Salomón Issa Tafich analiza cómo la trazabilidad de origen y la gobernanza de datos redefinirán la resiliencia en el T-MEC.
El dinamismo comercial del norte de México ha consolidado al país como el principal socio de Estados Unidos, registrando exportaciones récord por un total de 255.306 millones de dólares durante el primer cuatrimestre de 2026. Sin embargo, detrás de estas cifras históricas se vislumbra un cambio de paradigma profundo. De cara a la próxima revisión del Tratado entre México, Estados Unidos y Canadá, el éxito operativo de las empresas exportadoras ya no dependerá exclusivamente de la velocidad de traslado de las mercancías, sino de una gobernanza de datos sofisticada que garantice la trazabilidad de origen en cada eslabón productivo.
Frente a este complejo panorama, el líder empresarial Salomón Issa Tafich señaló que el endurecimiento de las reglas de origen y la presión constante de Washington para reducir la dependencia de componentes provenientes de Asia transformarán las aduanas en filtros tecnológicos de alta fiscalización. Este cambio normativo exigirá que los exportadores demuestren de manera inequívoca la procedencia de sus insumos.
La revisión del tratado obliga a las organizaciones a evolucionar de una logística enfocada meramente en el movimiento físico a una logística de cumplimiento riguroso. Aquellas empresas que no logren integrar a tiempo sistemas de información capaces de demostrar el origen de cada insumo en tiempo real se enfrentarán a costosos cuellos de botella en la frontera norte, comprometiendo su competitividad en los mercados internacionales.
A nivel técnico, la digitalización de las cadenas de suministro se ha vuelto una tarea prioritaria para mitigar los riesgos normativos que, según proyecciones de consultoras globales de comercio exterior, ponen en riesgo la agilidad aduanera en la manufactura avanzada.
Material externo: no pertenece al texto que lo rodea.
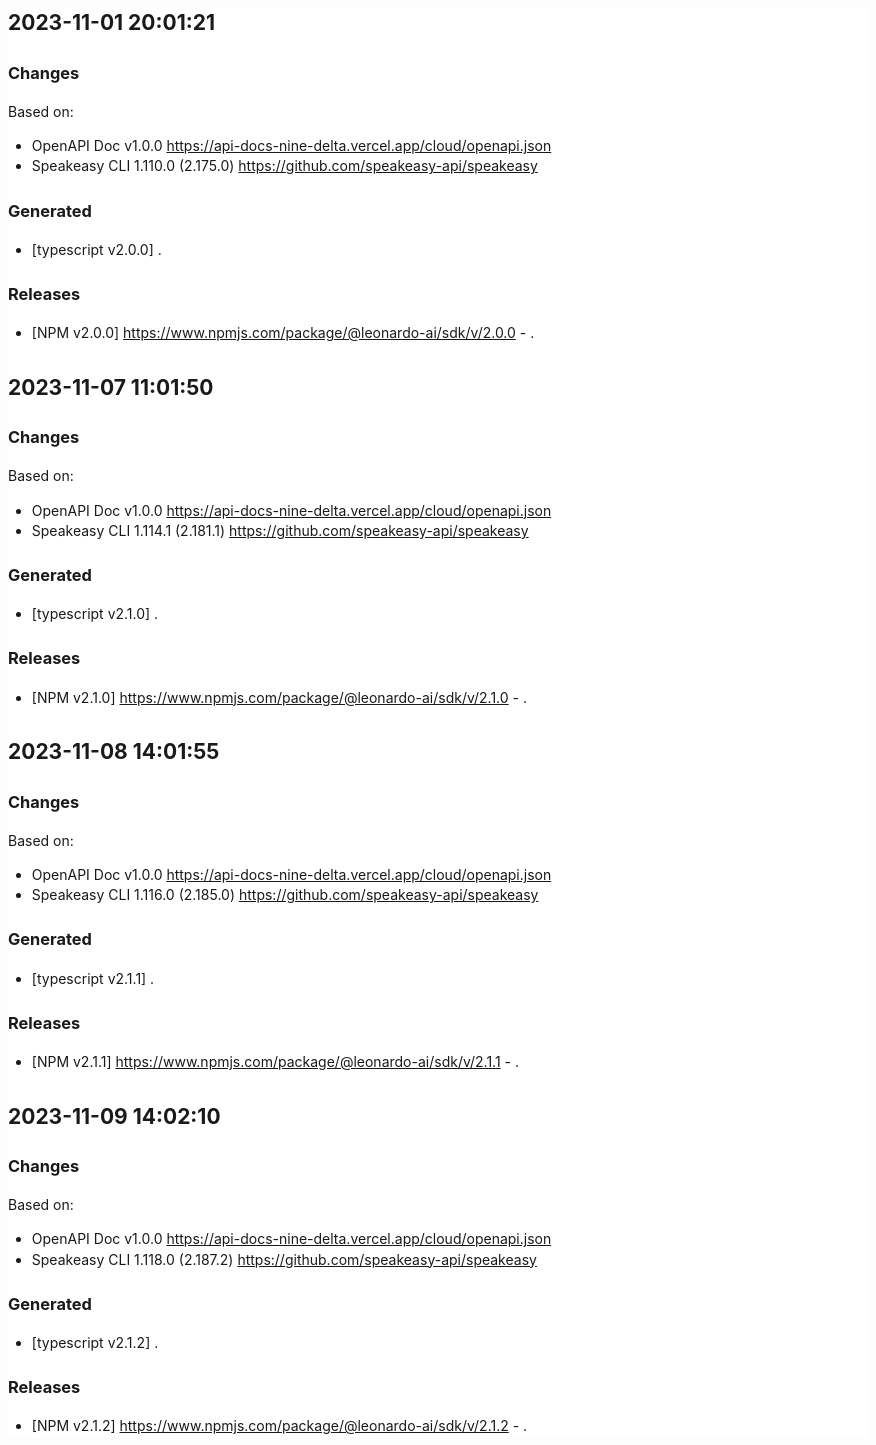 ## 2023-11-01 20:01:21
### Changes
Based on:
- OpenAPI Doc v1.0.0 https://api-docs-nine-delta.vercel.app/cloud/openapi.json
- Speakeasy CLI 1.110.0 (2.175.0) https://github.com/speakeasy-api/speakeasy
### Generated
- [typescript v2.0.0] .
### Releases
- [NPM v2.0.0] https://www.npmjs.com/package/@leonardo-ai/sdk/v/2.0.0 - .

## 2023-11-07 11:01:50
### Changes
Based on:
- OpenAPI Doc v1.0.0 https://api-docs-nine-delta.vercel.app/cloud/openapi.json
- Speakeasy CLI 1.114.1 (2.181.1) https://github.com/speakeasy-api/speakeasy
### Generated
- [typescript v2.1.0] .
### Releases
- [NPM v2.1.0] https://www.npmjs.com/package/@leonardo-ai/sdk/v/2.1.0 - .

## 2023-11-08 14:01:55
### Changes
Based on:
- OpenAPI Doc v1.0.0 https://api-docs-nine-delta.vercel.app/cloud/openapi.json
- Speakeasy CLI 1.116.0 (2.185.0) https://github.com/speakeasy-api/speakeasy
### Generated
- [typescript v2.1.1] .
### Releases
- [NPM v2.1.1] https://www.npmjs.com/package/@leonardo-ai/sdk/v/2.1.1 - .

## 2023-11-09 14:02:10
### Changes
Based on:
- OpenAPI Doc v1.0.0 https://api-docs-nine-delta.vercel.app/cloud/openapi.json
- Speakeasy CLI 1.118.0 (2.187.2) https://github.com/speakeasy-api/speakeasy
### Generated
- [typescript v2.1.2] .
### Releases
- [NPM v2.1.2] https://www.npmjs.com/package/@leonardo-ai/sdk/v/2.1.2 - .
Los estados fronterizos de México, que concentran el mayor flujo de mercancías hacia Texas —entidad que por sí sola absorbe el 34,7% del comercio bilateral—, requieren urgentemente una infraestructura aduanera robusta, cimentada en datos auditables y procesos de verificación avanzados que eliminen cualquier fricción administrativa.
En este contexto, la resiliencia en el T-MEC se posiciona como el verdadero motor del nearshoring. Ya no es suficiente con aprovechar la ubicación geográfica estratégica de México; el verdadero blindaje empresarial radica en la visibilidad documental y en la trazabilidad absoluta desde el primer proveedor de la cadena hasta el cruce fronterizo.
La infraestructura logística de la región debe sincronizarse de manera trilateral para absorber de forma eficiente las rigurosas auditorías aduanales que caracterizarán la agenda comercial de los próximos meses. El récord exportador alcanzado en el primer cuatrimestre de 2026 demuestra con creces la capacidad productiva del país.
No obstante, la permanencia y el liderazgo en los exigentes mercados de Norteamérica se ganarán principalmente con certeza jurídica, una profunda digitalización aduanera y una resiliencia estructural impecable que responda a las exigencias regulatorias del mañana.